### Your task
An exact transcription of all the records, free of pictures, is the expected answer.

### Entries shown
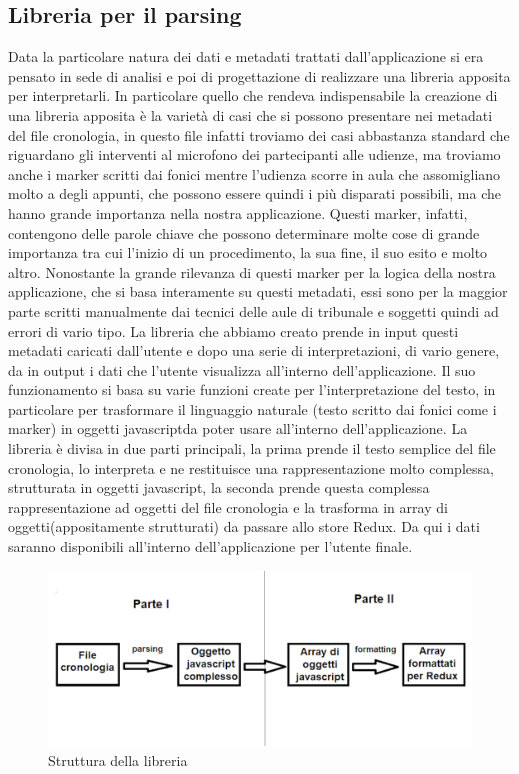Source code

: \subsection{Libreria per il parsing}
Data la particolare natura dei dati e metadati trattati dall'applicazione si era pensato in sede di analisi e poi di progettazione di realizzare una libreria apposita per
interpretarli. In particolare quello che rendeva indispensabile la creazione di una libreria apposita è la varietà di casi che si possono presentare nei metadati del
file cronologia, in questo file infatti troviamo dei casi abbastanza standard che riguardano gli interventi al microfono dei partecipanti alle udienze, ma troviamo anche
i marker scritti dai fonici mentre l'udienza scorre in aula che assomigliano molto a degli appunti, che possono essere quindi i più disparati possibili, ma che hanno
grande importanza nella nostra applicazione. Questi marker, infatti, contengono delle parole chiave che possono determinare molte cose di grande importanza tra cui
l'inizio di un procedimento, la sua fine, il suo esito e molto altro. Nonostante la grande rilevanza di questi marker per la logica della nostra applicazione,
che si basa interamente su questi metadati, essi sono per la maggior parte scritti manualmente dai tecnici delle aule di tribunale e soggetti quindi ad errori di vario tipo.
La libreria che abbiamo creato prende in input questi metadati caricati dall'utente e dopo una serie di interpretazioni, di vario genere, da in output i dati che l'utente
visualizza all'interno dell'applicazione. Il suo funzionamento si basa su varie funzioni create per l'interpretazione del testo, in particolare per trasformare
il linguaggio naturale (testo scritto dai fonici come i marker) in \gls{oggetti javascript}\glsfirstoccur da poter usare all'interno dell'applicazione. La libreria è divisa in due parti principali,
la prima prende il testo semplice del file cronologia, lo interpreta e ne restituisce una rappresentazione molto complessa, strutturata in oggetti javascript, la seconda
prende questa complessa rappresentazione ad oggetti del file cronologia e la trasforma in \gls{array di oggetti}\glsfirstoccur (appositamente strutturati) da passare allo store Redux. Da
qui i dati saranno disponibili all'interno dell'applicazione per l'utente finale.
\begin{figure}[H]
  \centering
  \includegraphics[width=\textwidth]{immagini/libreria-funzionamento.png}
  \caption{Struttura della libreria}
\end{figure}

### Answer space
Source code

: \subsection{Libreria per il parsing}
Data la particolare natura dei dati e metadati trattati dall'applicazione si era pensato in sede di analisi e poi di progettazione di realizzare una libreria apposita per
interpretarli. In particolare quello che rendeva indispensabile la creazione di una libreria apposita è la varietà di casi che si possono presentare nei metadati del
file cronologia, in questo file infatti troviamo dei casi abbastanza standard che riguardano gli interventi al microfono dei partecipanti alle udienze, ma troviamo anche
i marker scritti dai fonici mentre l'udienza scorre in aula che assomigliano molto a degli appunti, che possono essere quindi i più disparati possibili, ma che hanno
grande importanza nella nostra applicazione. Questi marker, infatti, contengono delle parole chiave che possono determinare molte cose di grande importanza tra cui
l'inizio di un procedimento, la sua fine, il suo esito e molto altro. Nonostante la grande rilevanza di questi marker per la logica della nostra applicazione,
che si basa interamente su questi metadati, essi sono per la maggior parte scritti manualmente dai tecnici delle aule di tribunale e soggetti quindi ad errori di vario tipo.
La libreria che abbiamo creato prende in input questi metadati caricati dall'utente e dopo una serie di interpretazioni, di vario genere, da in output i dati che l'utente
visualizza all'interno dell'applicazione. Il suo funzionamento si basa su varie funzioni create per l'interpretazione del testo, in particolare per trasformare
il linguaggio naturale (testo scritto dai fonici come i marker) in \gls{oggetti javascript}\glsfirstoccur da poter usare all'interno dell'applicazione. La libreria è divisa in due parti principali,
la prima prende il testo semplice del file cronologia, lo interpreta e ne restituisce una rappresentazione molto complessa, strutturata in oggetti javascript, la seconda
prende questa complessa rappresentazione ad oggetti del file cronologia e la trasforma in \gls{array di oggetti}\glsfirstoccur (appositamente strutturati) da passare allo store Redux. Da
qui i dati saranno disponibili all'interno dell'applicazione per l'utente finale.
\begin{figure}[H]
  \centering
  \includegraphics[width=\textwidth]{immagini/libreria-funzionamento.png}
  \caption{Struttura della libreria}
\end{figure}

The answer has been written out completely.